[Aim of the exercise]
Repeat each entry. Keep every line exactly as it is.

[Supplied information]
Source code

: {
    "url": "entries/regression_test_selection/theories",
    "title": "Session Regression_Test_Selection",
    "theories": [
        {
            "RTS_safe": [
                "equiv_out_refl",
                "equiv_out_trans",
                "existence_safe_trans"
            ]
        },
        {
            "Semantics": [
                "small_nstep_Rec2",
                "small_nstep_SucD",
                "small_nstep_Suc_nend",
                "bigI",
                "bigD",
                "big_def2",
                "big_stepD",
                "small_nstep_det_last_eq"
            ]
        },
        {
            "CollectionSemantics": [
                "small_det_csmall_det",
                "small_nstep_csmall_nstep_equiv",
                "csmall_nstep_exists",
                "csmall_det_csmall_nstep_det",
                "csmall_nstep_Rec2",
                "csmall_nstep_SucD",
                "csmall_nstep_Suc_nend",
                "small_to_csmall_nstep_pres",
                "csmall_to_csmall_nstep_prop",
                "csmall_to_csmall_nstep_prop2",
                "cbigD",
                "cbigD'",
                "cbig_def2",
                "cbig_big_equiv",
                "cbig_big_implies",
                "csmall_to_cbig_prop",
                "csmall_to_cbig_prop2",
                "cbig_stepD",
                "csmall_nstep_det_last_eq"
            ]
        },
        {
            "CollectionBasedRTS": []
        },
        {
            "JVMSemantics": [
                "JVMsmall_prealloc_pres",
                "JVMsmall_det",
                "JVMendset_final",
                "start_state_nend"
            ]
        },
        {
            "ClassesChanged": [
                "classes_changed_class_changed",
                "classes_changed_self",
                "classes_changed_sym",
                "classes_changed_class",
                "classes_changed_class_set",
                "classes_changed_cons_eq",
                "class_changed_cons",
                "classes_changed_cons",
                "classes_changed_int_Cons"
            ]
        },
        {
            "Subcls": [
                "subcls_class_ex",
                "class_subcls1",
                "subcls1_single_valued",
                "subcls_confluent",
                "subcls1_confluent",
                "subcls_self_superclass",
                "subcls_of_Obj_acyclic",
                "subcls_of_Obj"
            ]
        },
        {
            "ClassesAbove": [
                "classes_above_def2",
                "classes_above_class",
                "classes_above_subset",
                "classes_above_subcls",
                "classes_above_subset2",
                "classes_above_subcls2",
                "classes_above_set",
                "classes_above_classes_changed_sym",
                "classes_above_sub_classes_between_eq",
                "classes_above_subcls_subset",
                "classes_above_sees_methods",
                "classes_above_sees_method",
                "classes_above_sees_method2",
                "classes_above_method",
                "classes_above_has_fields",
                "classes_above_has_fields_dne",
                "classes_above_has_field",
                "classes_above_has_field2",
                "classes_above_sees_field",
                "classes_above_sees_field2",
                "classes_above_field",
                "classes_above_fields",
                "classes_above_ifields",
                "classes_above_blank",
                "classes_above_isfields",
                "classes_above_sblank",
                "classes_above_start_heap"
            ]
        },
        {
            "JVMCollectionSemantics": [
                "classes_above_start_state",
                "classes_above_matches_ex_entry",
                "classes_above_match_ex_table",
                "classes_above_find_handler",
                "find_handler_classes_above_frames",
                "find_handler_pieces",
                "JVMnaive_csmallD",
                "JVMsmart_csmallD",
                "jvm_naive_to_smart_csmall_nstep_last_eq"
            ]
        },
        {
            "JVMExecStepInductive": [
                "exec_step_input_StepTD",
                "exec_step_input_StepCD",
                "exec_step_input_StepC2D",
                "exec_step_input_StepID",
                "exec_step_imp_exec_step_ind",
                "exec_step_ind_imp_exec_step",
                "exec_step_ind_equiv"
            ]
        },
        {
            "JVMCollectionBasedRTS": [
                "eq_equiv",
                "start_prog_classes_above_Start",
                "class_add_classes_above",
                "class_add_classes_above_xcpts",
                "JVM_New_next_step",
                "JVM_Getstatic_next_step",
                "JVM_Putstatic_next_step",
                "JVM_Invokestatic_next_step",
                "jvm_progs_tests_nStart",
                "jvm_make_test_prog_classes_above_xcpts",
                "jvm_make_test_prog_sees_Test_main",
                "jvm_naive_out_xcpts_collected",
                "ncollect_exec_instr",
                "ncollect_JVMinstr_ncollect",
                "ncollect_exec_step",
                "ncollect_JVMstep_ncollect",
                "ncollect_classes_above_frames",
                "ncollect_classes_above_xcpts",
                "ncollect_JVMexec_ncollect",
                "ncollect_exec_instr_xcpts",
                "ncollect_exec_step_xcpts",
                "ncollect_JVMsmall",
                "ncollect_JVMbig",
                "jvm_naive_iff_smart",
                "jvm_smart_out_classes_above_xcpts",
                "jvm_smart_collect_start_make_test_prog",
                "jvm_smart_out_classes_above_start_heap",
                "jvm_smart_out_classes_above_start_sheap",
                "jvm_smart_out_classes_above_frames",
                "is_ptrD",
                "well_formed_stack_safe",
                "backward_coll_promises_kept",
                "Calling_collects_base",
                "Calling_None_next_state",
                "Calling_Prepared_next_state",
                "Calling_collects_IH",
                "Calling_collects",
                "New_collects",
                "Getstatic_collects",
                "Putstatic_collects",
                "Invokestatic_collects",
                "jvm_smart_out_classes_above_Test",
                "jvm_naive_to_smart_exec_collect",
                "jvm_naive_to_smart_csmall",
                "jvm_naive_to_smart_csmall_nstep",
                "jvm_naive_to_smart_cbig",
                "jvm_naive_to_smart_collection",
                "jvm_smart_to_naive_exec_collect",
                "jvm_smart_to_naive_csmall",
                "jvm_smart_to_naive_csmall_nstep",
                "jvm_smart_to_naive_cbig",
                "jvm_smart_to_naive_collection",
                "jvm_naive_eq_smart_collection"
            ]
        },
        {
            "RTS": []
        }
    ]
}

[Response for this exercise]
Source code

: {
    "url": "entries/regression_test_selection/theories",
    "title": "Session Regression_Test_Selection",
    "theories": [
        {
            "RTS_safe": [
                "equiv_out_refl",
                "equiv_out_trans",
                "existence_safe_trans"
            ]
        },
        {
            "Semantics": [
                "small_nstep_Rec2",
                "small_nstep_SucD",
                "small_nstep_Suc_nend",
                "bigI",
                "bigD",
                "big_def2",
                "big_stepD",
                "small_nstep_det_last_eq"
            ]
        },
        {
            "CollectionSemantics": [
                "small_det_csmall_det",
                "small_nstep_csmall_nstep_equiv",
                "csmall_nstep_exists",
                "csmall_det_csmall_nstep_det",
                "csmall_nstep_Rec2",
                "csmall_nstep_SucD",
                "csmall_nstep_Suc_nend",
                "small_to_csmall_nstep_pres",
                "csmall_to_csmall_nstep_prop",
                "csmall_to_csmall_nstep_prop2",
                "cbigD",
                "cbigD'",
                "cbig_def2",
                "cbig_big_equiv",
                "cbig_big_implies",
                "csmall_to_cbig_prop",
                "csmall_to_cbig_prop2",
                "cbig_stepD",
                "csmall_nstep_det_last_eq"
            ]
        },
        {
            "CollectionBasedRTS": []
        },
        {
            "JVMSemantics": [
                "JVMsmall_prealloc_pres",
                "JVMsmall_det",
                "JVMendset_final",
                "start_state_nend"
            ]
        },
        {
            "ClassesChanged": [
                "classes_changed_class_changed",
                "classes_changed_self",
                "classes_changed_sym",
                "classes_changed_class",
                "classes_changed_class_set",
                "classes_changed_cons_eq",
                "class_changed_cons",
                "classes_changed_cons",
                "classes_changed_int_Cons"
            ]
        },
        {
            "Subcls": [
                "subcls_class_ex",
                "class_subcls1",
                "subcls1_single_valued",
                "subcls_confluent",
                "subcls1_confluent",
                "subcls_self_superclass",
                "subcls_of_Obj_acyclic",
                "subcls_of_Obj"
            ]
        },
        {
            "ClassesAbove": [
                "classes_above_def2",
                "classes_above_class",
                "classes_above_subset",
                "classes_above_subcls",
                "classes_above_subset2",
                "classes_above_subcls2",
                "classes_above_set",
                "classes_above_classes_changed_sym",
                "classes_above_sub_classes_between_eq",
                "classes_above_subcls_subset",
                "classes_above_sees_methods",
                "classes_above_sees_method",
                "classes_above_sees_method2",
                "classes_above_method",
                "classes_above_has_fields",
                "classes_above_has_fields_dne",
                "classes_above_has_field",
                "classes_above_has_field2",
                "classes_above_sees_field",
                "classes_above_sees_field2",
                "classes_above_field",
                "classes_above_fields",
                "classes_above_ifields",
                "classes_above_blank",
                "classes_above_isfields",
                "classes_above_sblank",
                "classes_above_start_heap"
            ]
        },
        {
            "JVMCollectionSemantics": [
                "classes_above_start_state",
                "classes_above_matches_ex_entry",
                "classes_above_match_ex_table",
                "classes_above_find_handler",
                "find_handler_classes_above_frames",
                "find_handler_pieces",
                "JVMnaive_csmallD",
                "JVMsmart_csmallD",
                "jvm_naive_to_smart_csmall_nstep_last_eq"
            ]
        },
        {
            "JVMExecStepInductive": [
                "exec_step_input_StepTD",
                "exec_step_input_StepCD",
                "exec_step_input_StepC2D",
                "exec_step_input_StepID",
                "exec_step_imp_exec_step_ind",
                "exec_step_ind_imp_exec_step",
                "exec_step_ind_equiv"
            ]
        },
        {
            "JVMCollectionBasedRTS": [
                "eq_equiv",
                "start_prog_classes_above_Start",
                "class_add_classes_above",
                "class_add_classes_above_xcpts",
                "JVM_New_next_step",
                "JVM_Getstatic_next_step",
                "JVM_Putstatic_next_step",
                "JVM_Invokestatic_next_step",
                "jvm_progs_tests_nStart",
                "jvm_make_test_prog_classes_above_xcpts",
                "jvm_make_test_prog_sees_Test_main",
                "jvm_naive_out_xcpts_collected",
                "ncollect_exec_instr",
                "ncollect_JVMinstr_ncollect",
                "ncollect_exec_step",
                "ncollect_JVMstep_ncollect",
                "ncollect_classes_above_frames",
                "ncollect_classes_above_xcpts",
                "ncollect_JVMexec_ncollect",
                "ncollect_exec_instr_xcpts",
                "ncollect_exec_step_xcpts",
                "ncollect_JVMsmall",
                "ncollect_JVMbig",
                "jvm_naive_iff_smart",
                "jvm_smart_out_classes_above_xcpts",
                "jvm_smart_collect_start_make_test_prog",
                "jvm_smart_out_classes_above_start_heap",
                "jvm_smart_out_classes_above_start_sheap",
                "jvm_smart_out_classes_above_frames",
                "is_ptrD",
                "well_formed_stack_safe",
                "backward_coll_promises_kept",
                "Calling_collects_base",
                "Calling_None_next_state",
                "Calling_Prepared_next_state",
                "Calling_collects_IH",
                "Calling_collects",
                "New_collects",
                "Getstatic_collects",
                "Putstatic_collects",
                "Invokestatic_collects",
                "jvm_smart_out_classes_above_Test",
                "jvm_naive_to_smart_exec_collect",
                "jvm_naive_to_smart_csmall",
                "jvm_naive_to_smart_csmall_nstep",
                "jvm_naive_to_smart_cbig",
                "jvm_naive_to_smart_collection",
                "jvm_smart_to_naive_exec_collect",
                "jvm_smart_to_naive_csmall",
                "jvm_smart_to_naive_csmall_nstep",
                "jvm_smart_to_naive_cbig",
                "jvm_smart_to_naive_collection",
                "jvm_naive_eq_smart_collection"
            ]
        },
        {
            "RTS": []
        }
    ]
}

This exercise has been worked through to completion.